Cora is one such child. She’s spent too much time as a mermaid, a hero, to be able to accept a world in which her physical body makes her a target for unending teasing. When she hears about The Whitethorn School, she jumps at the chance to transfer. From the moment she enters the new premises, she realizes how different this new school is. The barred windows. The terrified, pathologically obedient students. The autocratic matrons. The Stepford teachers. The sinister headmaster. She finds herself a prisoner, subjected to daily brainwashing, with no hope of escape.

Until one of her friends from the Home for Wayward Children comes to rescue her and becomes the Whitethorn’s latest victim.

Like its predecessors, Where the Drowned Girls Go is filled with glorious inventions, friendships, compassion, and page-turning action.

Friday, December 28, 2018

Short Book Reviews: The Plight of the Oceans Meets The Little Mermaid


The Oyster Thief, by Sonia Faruqi (Pegasus)


This new take on the classic mermaid love story (which classic? Pick any one, they’re all represented) strive hard to be fresh and charming. For the better part it succeeds, except for a couple of areas. The story pits ocean exploitation against a complex society of vegetarian merpeople who live on various forms of seaweed and have creatures like whale sharks and seahorses as “muses,” personal companions. The naming conventions are often whimsical, especially if you are reading with a dictionary in hand (or, like me, have a dictionary on your e-reader). Parallel plotlines – an apprentice apothecary engaged to the scion of one of the richest merpeople families and the adopted heir to Ocean Dominion, an inventor who’s devised a way for fire to burn underwater – weave together with mystery elements, betrayals and reversals and an ultimately satisfying ending.

The book is not without its shortcomings, however. It’s overlong for the weight of the plot, and many elements of personality, history, and world-building are repeated too many times. But more than that, the author displays a lack of trust in the reader’s perspicacity.
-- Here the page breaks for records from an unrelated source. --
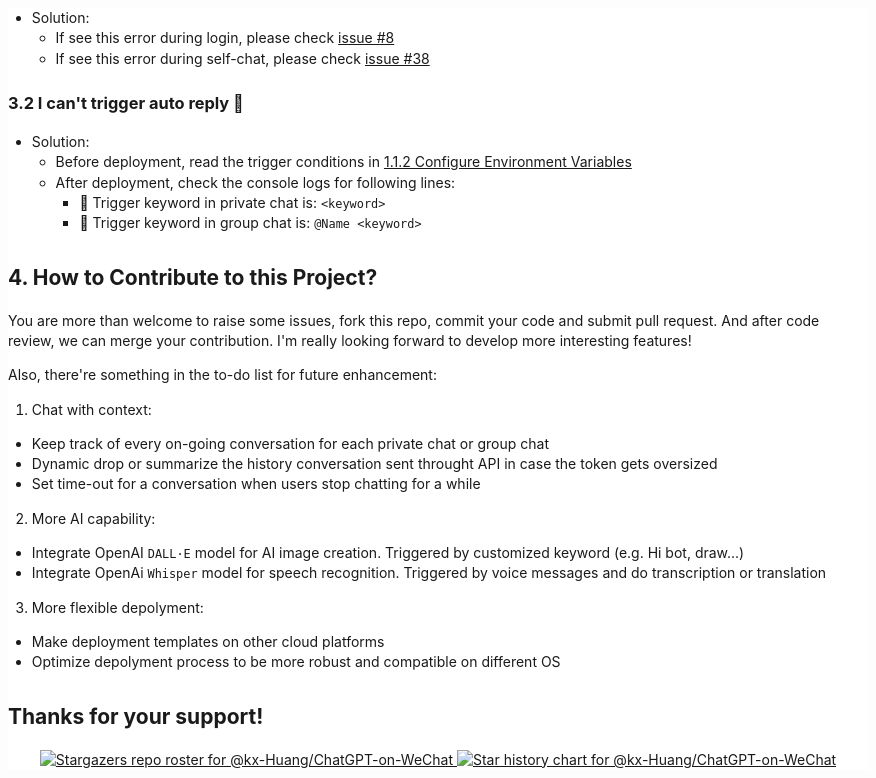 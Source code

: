 - Solution:
  - If see this error during login, please check [issue #8](https://github.com/kx-Huang/ChatGPT-on-WeChat/issues/8)
  - If see this error during self-chat, please check [issue #38](https://github.com/kx-Huang/ChatGPT-on-WeChat/issues/38)

### 3.2 I can't trigger auto reply 🤔
- Solution:
    - Before deployment, read the trigger conditions in [1.1.2 Configure Environment Variables](#112-configure-environment-variables)
    - After deployment, check the console logs for following lines:
      - 🎯 Trigger keyword in private chat is: `<keyword>`
      - 🎯 Trigger keyword in group chat is: `@Name <keyword>`

## 4. How to Contribute to this Project?

You are more than welcome to raise some issues, fork this repo, commit your code and submit pull request. And after code review, we can merge your contribution. I'm really looking forward to develop more interesting features!

Also, there're something in the to-do list for future enhancement:

1. Chat with context:
  - Keep track of every on-going conversation for each private chat or group chat
  - Dynamic drop or summarize the history conversation sent throught API in case the token gets oversized
  - Set time-out for a conversation when users stop chatting for a while
2. More AI capability:
  - Integrate OpenAI `DALL·E` model for AI image creation. Triggered by customized keyword (e.g. Hi bot, draw...)
  - Integrate OpenAi `Whisper` model for speech recognition. Triggered by voice messages and do transcription or translation
3. More flexible depolyment:
  - Make deployment templates on other cloud platforms
  - Optimize depolyment process to be more robust and compatible on different OS

## Thanks for your support!

<p align="center">
  <a href="https://github.com/kx-Huang/ChatGPT-on-WeChat/stargazers">
    <img src="https://reporoster.com/stars/dark/kx-Huang/ChatGPT-on-WeChat" alt="Stargazers repo roster for @kx-Huang/ChatGPT-on-WeChat" />
  </a>
  <a href="https://github.com/kx-Huang/ChatGPT-on-WeChat/stargazers">
    <img src="https://api.star-history.com/svg?repos=kx-Huang/ChatGPT-on-WeChat&type=Date" alt="Star history chart for @kx-Huang/ChatGPT-on-WeChat"/>
  </a>
</p>
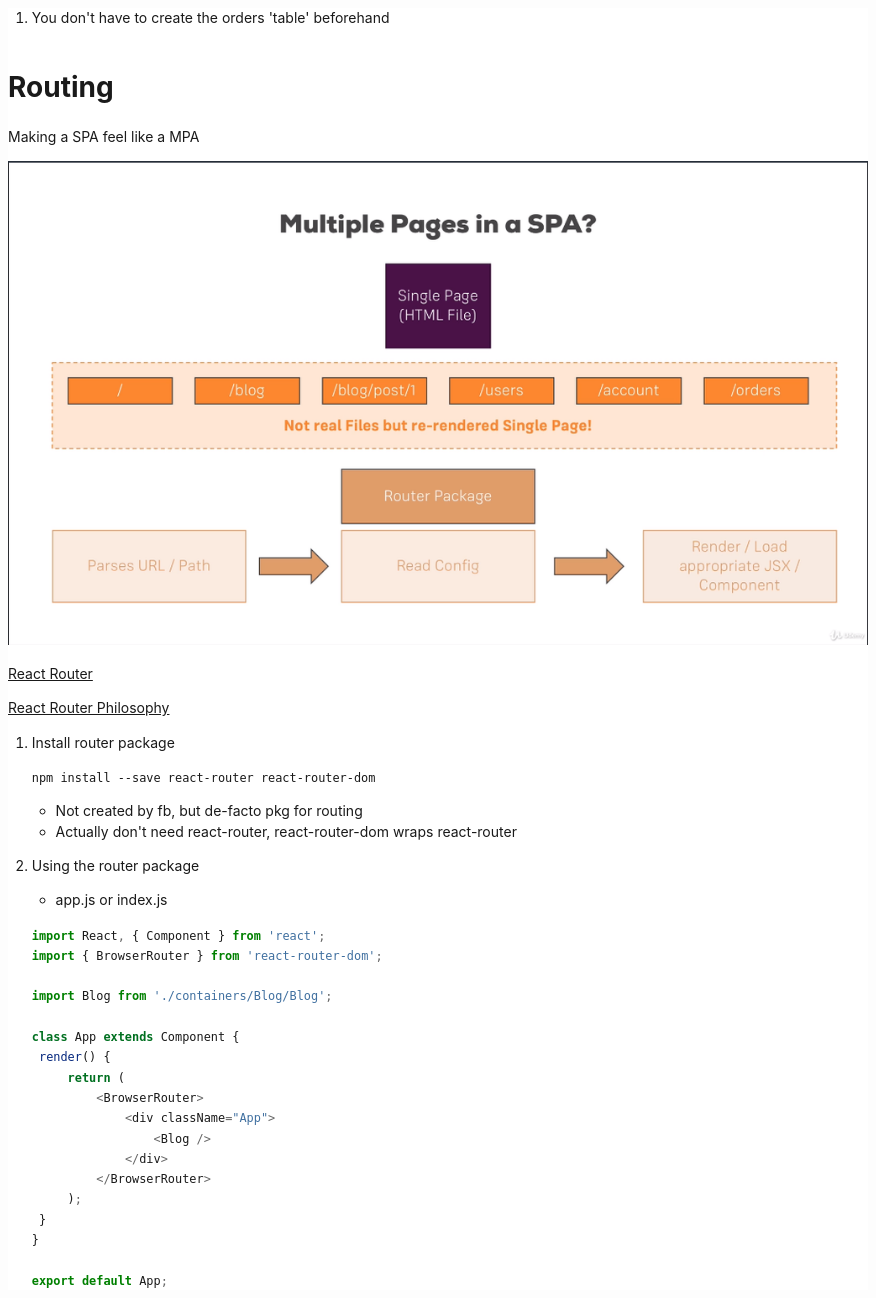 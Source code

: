 1. You don't have to create the orders 'table' beforehand

# Routing

Making a SPA feel like a MPA

![](images/mpa-spa.png)

[React Router](https://reactrouter.com/web/guides/quick-start)

[React Router Philosophy](https://reactrouter.com/web/guides/philosophy)

1. Install router package
   ```
   npm install --save react-router react-router-dom
   ```
   - Not created by fb, but de-facto pkg for routing
   - Actually don't need react-router, react-router-dom wraps react-router
1. Using the router package

   - app.js or index.js

   ```js
   import React, { Component } from 'react';
   import { BrowserRouter } from 'react-router-dom';

   import Blog from './containers/Blog/Blog';

   class App extends Component {
   	render() {
   		return (
   			<BrowserRouter>
   				<div className="App">
   					<Blog />
   				</div>
   			</BrowserRouter>
   		);
   	}
   }

   export default App;
   ```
Too many elements are first shown as the action unfolds, then told in a ham-handed way that left me feeling as if I were being bashed over the head. As an example, Izar is desperately insecure and eager to win his adoptive father’s approval. I got that from their first interaction. I didn’t need to read:
He would do anything, invent anything, even another moon, to win Anrares’s approval. 
“From the company’s very first days, I dreamt of one day plundering the oceans for precious metals and minerals.”
 [A. Who talks like that? B. Metals are the refined product of minerals, rarely occurring in pure form in a salt-water environment. The book is rife with violations of the principles of physics, chemistry, and biology.]

At the same time, to be fair, the prose occasionally rises above the pedestrian examples above:
Tears trickled from her eyes, water meeting water, salt meeting salt. [Let’s not consider how an aquatic species can weep or how anything can trickle when immersed in water.] or: 
He pursued clues, she pursued cures. He kept merpeople safe, she kept merpeople well. 
People died in the deep sea not of the darkness outside, but the darkness within.
Still, the book merits four stars for its inventiveness and charm. Sonia Faruqi is an author worth watching. I hope that future works from this author will benefit from critical editorial input.